What is a Credit Score & why is it important?
- A credit score is a three-digit number, representing your creditworthiness
- Lenders consider this score to assess the risk associated with lending to an individual
- Borrowers with a good score can expect better terms and lower interest rates
- Some employers have introduced ‘credit screening’ as part of the hiring process
What is a Credit Score?
A credit score is a three-digit number assigned by a Credit Information Companies (CIC) to a borrower based on his or her track record WRT earlier and existing loans and borrowings.
TransUnion CIBIL, Equifax, Experian and High Mark Credit Information Services are the four well known CICs operating in India. These agencies employ statistical tools to award you a credit score and also evaluate your creditworthiness. Credit score for individuals is between 300 to 900. The credit score is categorized as Bad, Poor, Average, Good and Excellent. While each lender has its own criteria for using the score, a score below 600 is considered Bad, that between 600 and 649 is considered Poor and a score between 650 to 699 is considered Average. Most banks consider a score between 700 to 749 to be a Good score, while a 750+ score is considered Excellent.
The Higher, The Better
A credit score of 700+ increases your chances of availing a loan at preferential terms.

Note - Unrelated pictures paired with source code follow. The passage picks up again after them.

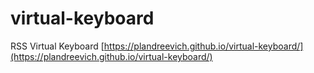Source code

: # virtual-keyboard
RSS Virtual Keyboard
[https://plandreevich.github.io/virtual-keyboard/](https://plandreevich.github.io/virtual-keyboard/)
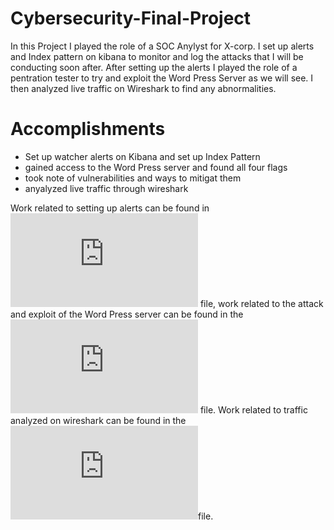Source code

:# Cybersecurity-Final-Project

In this Project I played the role of a SOC Anylyst for X-corp. I set up alerts and Index pattern on kibana to monitor and log the attacks that I will be conducting soon after. After setting up the alerts I played the role of a pentration tester to try and exploit the Word Press Server as we will see. I then analyzed live traffic on Wireshark to find any abnormalities.

# Accomplishments

- Set up watcher alerts on Kibana and set up Index Pattern
- gained access to the Word Press server and found all four flags
- took note of vulnerabilities and ways to mitigat them
- anyalyzed live traffic through wireshark 

Work related to setting up alerts can be found in ![Blue Team](https://github.com/Youssefnjah/Cybersecurity-Final-Project/blob/main/Final%20Project%20Blue%20Team.pdf) file, work related to the attack and exploit of the Word Press server can be found in the ![Red Team](https://github.com/Youssefnjah/Cybersecurity-Final-Project/blob/main/Final%20Project%20Red%20Team.pdf) file. Work related to traffic analyzed on wireshark can be found in the ![Network Analysis](https://github.com/Youssefnjah/Cybersecurity-Final-Project/blob/main/Network%20Analysis.pdf)file.
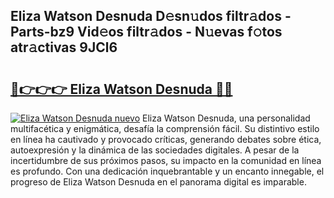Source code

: ## Eliza Watson Desnuda D𝚎sn𝚞dos filtr𝚊dos - Parts-bz9 Vid𝚎os filtr𝚊dos - N𝚞evas f𝚘tos atr𝚊ctivas 9JCl6

# <h2><a href="http://mb9q2o.tromn.icu/?c=Eliza+Watson+Desnuda">🔗👉👉👉 Eliza Watson Desnuda 🔗🔗</a></h2>

[![Eliza Watson Desnuda nuevo](https://i.imgur.com/pEAQMta.gif)](http://mb9q2o.tromn.icu/?c=Eliza+Watson+Desnuda)
Eliza Watson Desnuda, una personalidad multifacética y enigmática, desafía la comprensión fácil. Su distintivo estilo en línea ha cautivado y provocado críticas, generando debates sobre ética, autoexpresión y la dinámica de las sociedades digitales. A pesar de la incertidumbre de sus próximos pasos, su impacto en la comunidad en línea es profundo. Con una dedicación inquebrantable y un encanto innegable, el progreso de Eliza Watson Desnuda en el panorama digital es imparable.
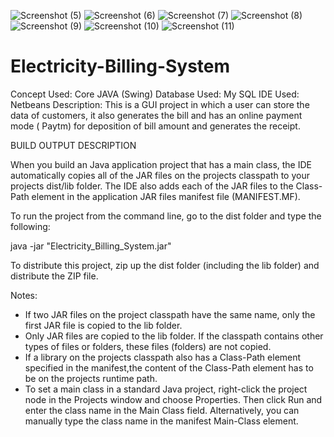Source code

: ![Screenshot (5)](https://user-images.githubusercontent.com/73656057/103225537-1f85b600-4950-11eb-81f2-42e59a2b596c.png)
![Screenshot (6)](https://user-images.githubusercontent.com/73656057/103225864-deda6c80-4950-11eb-83cc-29767be8617c.png)
![Screenshot (7)](https://user-images.githubusercontent.com/73656057/103226179-88216280-4951-11eb-8178-5ab3234833ee.png)
![Screenshot (8)](https://user-images.githubusercontent.com/73656057/103226452-2b727780-4952-11eb-9cf9-01677377d5b3.png)
![Screenshot (9)](https://user-images.githubusercontent.com/73656057/103226508-4e9d2700-4952-11eb-98b6-c6a36a57ff08.png)
![Screenshot (10)](https://user-images.githubusercontent.com/73656057/103226582-755b5d80-4952-11eb-954e-9c986b3ae028.png)
![Screenshot (11)](https://user-images.githubusercontent.com/73656057/103226626-9754e000-4952-11eb-9734-2e884dcd8977.png)
# Electricity-Billing-System
Concept Used: Core JAVA (Swing) 
Database Used: My SQL
IDE Used: Netbeans
Description: This is a GUI project in which a user can store the data of customers, 
it also generates the bill and has an online payment mode ( Paytm) for deposition of 
bill amount and generates the receipt.


BUILD OUTPUT DESCRIPTION


When you build an Java application project that has a main class, the IDE
automatically copies all of the JAR
files on the projects classpath to your projects dist/lib folder. The IDE
also adds each of the JAR files to the Class-Path element in the application
JAR files manifest file (MANIFEST.MF).

To run the project from the command line, go to the dist folder and
type the following:

java -jar "Electricity_Billing_System.jar" 

To distribute this project, zip up the dist folder (including the lib folder)
and distribute the ZIP file.

Notes:

* If two JAR files on the project classpath have the same name, only the first
JAR file is copied to the lib folder.
* Only JAR files are copied to the lib folder.
If the classpath contains other types of files or folders, these files (folders)
are not copied.
* If a library on the projects classpath also has a Class-Path element
specified in the manifest,the content of the Class-Path element has to be on
the projects runtime path.
* To set a main class in a standard Java project, right-click the project node
in the Projects window and choose Properties. Then click Run and enter the
class name in the Main Class field. Alternatively, you can manually type the
class name in the manifest Main-Class element.
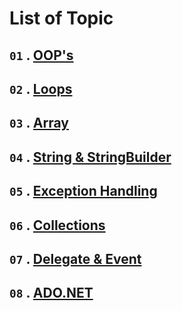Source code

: # List of Topic

## `01` . [**OOP's**](https://github.com/nayanR3/SkillMineCodes/blob/master/mdFiles/oops.md)

## `02` . [**Loops**](https://github.com/nayanR3/SkillMineCodes/blob/master/mdFiles/loops.md)

## `03` . [**Array**](https://github.com/nayanR3/SkillMineCodes/blob/master/mdFiles/array.md)

## `04` . [**String & StringBuilder**](https://github.com/nayanR3/SkillMineCodes/blob/master/mdFiles/string.md)

## `05` . [**Exception Handling**](https://github.com/nayanR3/SkillMineCodes/blob/master/mdFiles/excep.md)

## `06` . [**Collections**](https://github.com/nayanR3/SkillMineCodes/blob/master/mdFiles/collection.md)

## `07` . [**Delegate & Event**](https://github.com/nayanR3/SkillMineCodes/blob/master/mdFiles/delegateEvent.md)

## `08` . [**ADO.NET**](https://github.com/nayanR3/SkillMineCodes/blob/master/mdFiles/AdoNet.md)
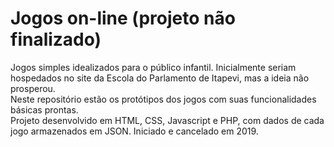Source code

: # Jogos on-line (projeto não finalizado)
Jogos simples idealizados para o público infantil. Inicialmente seriam hospedados no site da Escola do Parlamento de Itapevi, mas a ideia não prosperou.  
Neste repositório estão os protótipos dos jogos com suas funcionalidades básicas prontas.  
Projeto desenvolvido em HTML, CSS, Javascript e PHP, com dados de cada jogo armazenados em JSON. Iniciado e cancelado em 2019.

What Does the Credit Score Depend On?
A credit score typically depends on your total outstanding debt, repayment history, loan tenor, the frequency of availing credit and the type of loan accounts active. Hence, even by paying off the current debts you stand a chance of improving your credit score. The importance of achieving a good credit score is stated below:
- Preferential Terms :
Lenders use a borrower’s credit score to gauge the risk associated with lending money to that individual. They prefer lending to people with a good credit record because they generally believe that a good score as a sign of stability and dependability. A higher credit score also means that they are less likely to default on their EMIs. Hence a good credit score improves the chances of a loan approval.

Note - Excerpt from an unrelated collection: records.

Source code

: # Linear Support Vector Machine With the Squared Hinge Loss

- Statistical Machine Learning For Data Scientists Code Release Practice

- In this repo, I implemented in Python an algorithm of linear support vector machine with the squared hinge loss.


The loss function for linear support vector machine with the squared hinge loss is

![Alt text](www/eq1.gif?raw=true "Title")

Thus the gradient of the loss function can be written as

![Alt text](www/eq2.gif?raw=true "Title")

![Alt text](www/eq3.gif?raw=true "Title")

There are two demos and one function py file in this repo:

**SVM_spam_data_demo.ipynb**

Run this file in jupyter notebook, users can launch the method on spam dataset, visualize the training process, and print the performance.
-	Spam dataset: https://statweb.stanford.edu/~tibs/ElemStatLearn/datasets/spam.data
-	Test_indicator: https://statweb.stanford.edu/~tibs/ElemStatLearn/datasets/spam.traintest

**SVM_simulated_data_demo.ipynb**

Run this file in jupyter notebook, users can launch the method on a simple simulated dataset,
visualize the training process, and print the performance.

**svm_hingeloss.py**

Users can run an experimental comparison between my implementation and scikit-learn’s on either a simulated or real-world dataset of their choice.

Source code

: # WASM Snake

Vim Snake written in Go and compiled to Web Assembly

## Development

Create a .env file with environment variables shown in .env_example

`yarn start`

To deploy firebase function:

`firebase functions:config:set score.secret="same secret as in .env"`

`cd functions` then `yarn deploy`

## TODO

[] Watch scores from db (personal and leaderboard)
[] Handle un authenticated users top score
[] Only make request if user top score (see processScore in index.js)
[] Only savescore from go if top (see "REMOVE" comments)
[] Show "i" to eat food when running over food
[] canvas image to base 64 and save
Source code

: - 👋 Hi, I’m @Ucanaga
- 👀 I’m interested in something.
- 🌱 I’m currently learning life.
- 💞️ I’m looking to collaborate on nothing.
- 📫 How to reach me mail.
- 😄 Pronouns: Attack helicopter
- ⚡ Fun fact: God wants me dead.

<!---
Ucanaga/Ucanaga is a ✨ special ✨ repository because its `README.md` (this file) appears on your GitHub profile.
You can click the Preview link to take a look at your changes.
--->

Borrowers, on the other hand, can leverage a healthy credit score to negotiate for preferential interest rates, loan amount, tenor, etc. Click here for instant personal loan quote.
- Availing a Business Loan:
If you have an existing business, or plan to establish one, it is highly likely that you will require some seed funding. A healthy credit score can help here. Banks and other financial institutions also consider an individual’s credit score while appraising a business loan application from a proprietor-led company.
- Credit Score Based on Employer Brand:
The interest rate you pay is also influenced by the nature of the company you work with. Traditionally, lenders give preferential rates to individuals working with MNCs or blue-chip companies and charge higher interest to clients working with relatively unknown entities. However, there are now banks that offer equally competitive rates to individuals working with smaller companies as well.
Credit Score for Hiring
A poor credit score can also affect employability. Employers from sectors like IT & ITeS, banking and even the Government, conduct ‘financial credit screening’ as a part of their recruitment process. Companies view individuals with a poor score as more likely to engage in unscrupulous activities, compared to financially disciplined employees (those having good scores).
Hence, a good credit score positively affects your overall current as well as future financial prospects. It is certainly a good idea to ensure that you maintain the credit score.